Persistent Human Feedback, LLMs, and Static Analyzers for Secure Code Generation and Vulnerability Detection

TL;DR

This paper evaluates static analysis tools for secure code generation by LLMs, revealing significant discrepancies and proposing a framework that incorporates persistent human feedback to improve security assessments.

Contribution

It introduces a comprehensive evaluation of static analyzers against human-validated ground truth and proposes a novel framework leveraging persistent human feedback for enhanced security in code generation.

Findings

Static analyzers agree on aggregate security metrics but differ significantly on individual samples.

Only 65% of Semgrep and 61% of CodeQL reports matched the ground truth.

Static analysis tools alone are unreliable for security evaluation, highlighting the need for expert feedback.

Abstract

Existing literature heavily relies on static analysis tools to evaluate LLMs for secure code generation and vulnerability detection.

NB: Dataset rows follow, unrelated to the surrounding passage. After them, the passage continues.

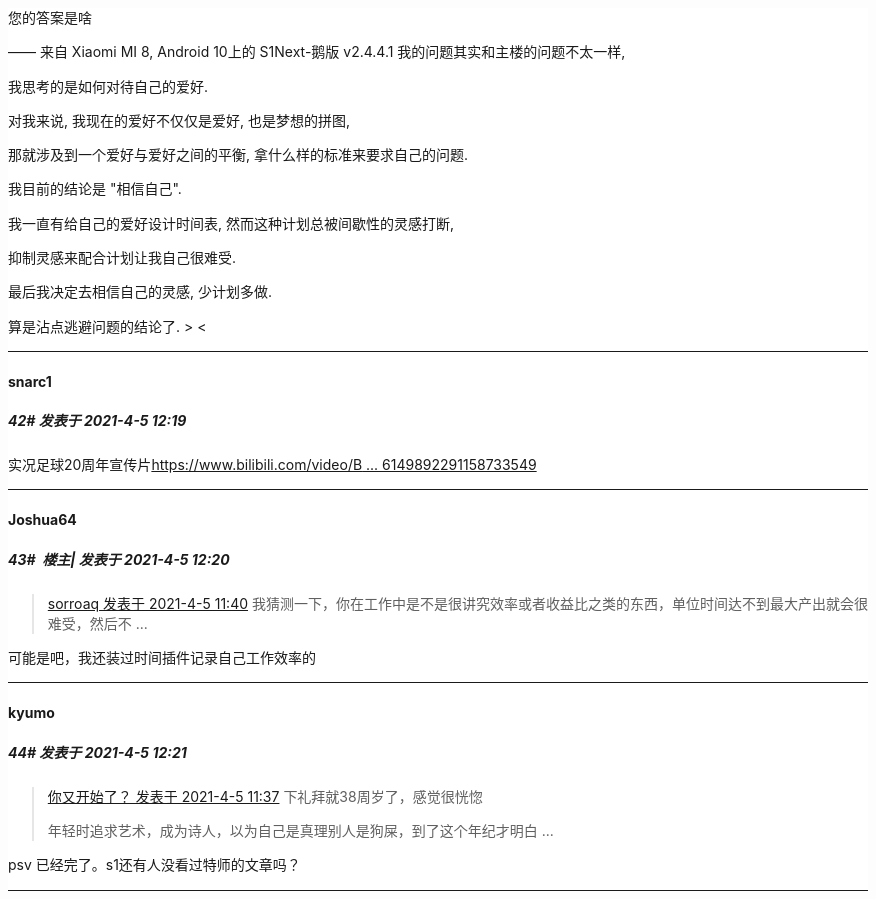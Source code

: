 您的答案是啥


—— 来自 Xiaomi MI 8, Android 10上的 S1Next-鹅版 v2.4.4.1</blockquote>
我的问题其实和主楼的问题不太一样,

我思考的是如何对待自己的爱好.


对我来说, 我现在的爱好不仅仅是爱好, 也是梦想的拼图,

那就涉及到一个爱好与爱好之间的平衡, 拿什么样的标准来要求自己的问题.


我目前的结论是 "相信自己".

我一直有给自己的爱好设计时间表, 然而这种计划总被间歇性的灵感打断,

抑制灵感来配合计划让我自己很难受.

最后我决定去相信自己的灵感, 少计划多做.

算是沾点逃避问题的结论了. &gt; &lt;


*****

####  snarc1  
##### 42#       发表于 2021-4-5 12:19


实况足球20周年宣传片[https://www.bilibili.com/video/B ... 6149892291158733549](https://www.bilibili.com/video/BV1ik4y1y73K?from=search&amp;seid=16149892291158733549)


*****

####  Joshua64  
##### 43#         楼主| 发表于 2021-4-5 12:20


<blockquote><a href="httphttps://bbs.saraba1st.com/2b/forum.php?mod=redirect&amp;goto=findpost&amp;pid=50837848&amp;ptid=1997306" target="_blank">sorroaq 发表于 2021-4-5 11:40</a>
我猜测一下，你在工作中是不是很讲究效率或者收益比之类的东西，单位时间达不到最大产出就会很难受，然后不 ...</blockquote>
可能是吧，我还装过时间插件记录自己工作效率的


*****

####  kyumo  
##### 44#       发表于 2021-4-5 12:21


<blockquote><a href="httphttps://bbs.saraba1st.com/2b/forum.php?mod=redirect&amp;goto=findpost&amp;pid=50837823&amp;ptid=1997306" target="_blank">你又开始了？ 发表于 2021-4-5 11:37</a>
下礼拜就38周岁了，感觉很恍惚

年轻时追求艺术，成为诗人，以为自己是真理别人是狗屎，到了这个年纪才明白 ...</blockquote>
psv 已经完了。s1还有人没看过特师的文章吗？


*****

We reviewed 1,080 LLM-generated code samples, built a human-validated ground-truth, and compared the outputs of two widely used static security tools, CodeQL and Semgrep, against this corpus. While 61% of the samples were genuinely secure, Semgrep and CodeQL classified 60% and 80% as secure, respectively. Despite the apparent agreement in aggregate statistics, per-sample analysis reveals substantial discrepancies: only 65% of Semgrep's and 61% of CodeQL's reports correctly matched the ground truth. These results question the reliability of static analysis tools as sole evaluators of code security and underscore the need for expert feedback. Building on this insight, we propose a conceptual framework that persistently stores human feedback in a dynamic retrieval-augmented generation pipeline, enabling LLMs to reuse past feedback for secure code generation and vulnerability detection.